The reviewer may feel that the term "recurrence" should only be applied to retraction pockets into a ventilated space caused by negative pressure. However I do not feel this restricted use of the term is appropriate as (1) there is no mechanism to determine the cause of the pathophysiological process; (2) there is no alternative term to refer to the presumed different mechanisms of recurrence; 3) internationally accepted definition is "Recurrent cholesteatoma results from the reformation of the retraction pocket after a complete previous surgical cholesteatoma removal." It does not state that the retraction pocket must grow into a ventilated space. 

Perhaps revised definitions of recurrence are required to distinguish between the different processes highlighted by the reviewers comments, that might justify an accompanying editorial, but that is beyond the scope of this manuscript.

In response to the academic editor, additional text has been added to the text highlighting the similarities of cases in which the mastoid has been separated from the ventilated middle ear space.

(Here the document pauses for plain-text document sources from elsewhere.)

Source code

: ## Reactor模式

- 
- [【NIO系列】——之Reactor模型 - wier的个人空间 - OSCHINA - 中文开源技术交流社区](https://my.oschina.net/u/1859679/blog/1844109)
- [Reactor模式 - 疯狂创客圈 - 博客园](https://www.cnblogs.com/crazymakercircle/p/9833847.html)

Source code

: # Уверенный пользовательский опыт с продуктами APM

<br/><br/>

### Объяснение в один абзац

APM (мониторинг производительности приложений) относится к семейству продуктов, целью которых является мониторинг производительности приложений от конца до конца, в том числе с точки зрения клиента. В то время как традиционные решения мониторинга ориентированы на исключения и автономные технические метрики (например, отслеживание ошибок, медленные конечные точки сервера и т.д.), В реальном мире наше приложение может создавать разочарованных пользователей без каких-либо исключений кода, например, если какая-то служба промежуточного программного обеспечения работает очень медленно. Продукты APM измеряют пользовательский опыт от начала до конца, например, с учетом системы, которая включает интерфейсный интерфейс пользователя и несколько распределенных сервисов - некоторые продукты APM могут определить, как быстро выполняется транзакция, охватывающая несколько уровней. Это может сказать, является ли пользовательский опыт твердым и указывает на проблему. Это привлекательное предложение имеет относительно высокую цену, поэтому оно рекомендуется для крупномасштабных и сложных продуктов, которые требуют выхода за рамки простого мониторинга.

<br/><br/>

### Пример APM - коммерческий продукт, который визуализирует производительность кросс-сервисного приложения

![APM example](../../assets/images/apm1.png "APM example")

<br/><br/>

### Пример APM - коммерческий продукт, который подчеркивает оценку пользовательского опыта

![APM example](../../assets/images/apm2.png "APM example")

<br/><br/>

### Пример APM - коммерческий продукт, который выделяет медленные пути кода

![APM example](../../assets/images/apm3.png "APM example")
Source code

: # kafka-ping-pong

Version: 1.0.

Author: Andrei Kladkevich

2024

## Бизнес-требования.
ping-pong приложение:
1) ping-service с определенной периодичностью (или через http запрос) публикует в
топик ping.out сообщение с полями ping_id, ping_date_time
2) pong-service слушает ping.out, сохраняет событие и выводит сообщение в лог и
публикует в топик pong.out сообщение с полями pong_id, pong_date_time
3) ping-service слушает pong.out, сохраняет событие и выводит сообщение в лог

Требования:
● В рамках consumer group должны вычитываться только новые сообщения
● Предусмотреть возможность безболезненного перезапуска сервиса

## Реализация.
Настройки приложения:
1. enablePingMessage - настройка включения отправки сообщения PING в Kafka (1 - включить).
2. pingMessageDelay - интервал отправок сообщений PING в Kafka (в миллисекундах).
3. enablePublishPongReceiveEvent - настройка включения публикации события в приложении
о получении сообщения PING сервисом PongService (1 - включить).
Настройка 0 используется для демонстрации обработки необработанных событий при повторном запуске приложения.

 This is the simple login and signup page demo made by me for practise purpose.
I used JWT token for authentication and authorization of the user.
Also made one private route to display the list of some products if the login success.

""This group includes ears in which the mastoid air space is disconnected from the middle ear air space. ... Both canal wall down and canal wall up obliteration eliminate the mastoid air space and create a small middle ear space, in principle leaving similar spaces into which recurrent disease could grow. With all of the techniques in this group, gas absorption across mastoid mucosa and any pressure buffering effect of the mastoid are removed so cannot contribute to middle ear pressure homeostasis and retraction disease. Predisposition to recurrent cholesteatoma is therefore considered equivalent."

While it is true that the middle ear space is slightly smaller after CWD than CWU obliteration as the facial recess is removed in CWD. However the protympanic, hypotympanic and medial retrotympanic spaces are identical. 

Ultimately, the finding that recurrence rates are similar between these different surgeries (based on a larger dataset including cholesteatoma receiving initial surgery elsewhere) shows that there is sufficient homogeneity in outcome to justify grouping them together, regardless of theoretical differences.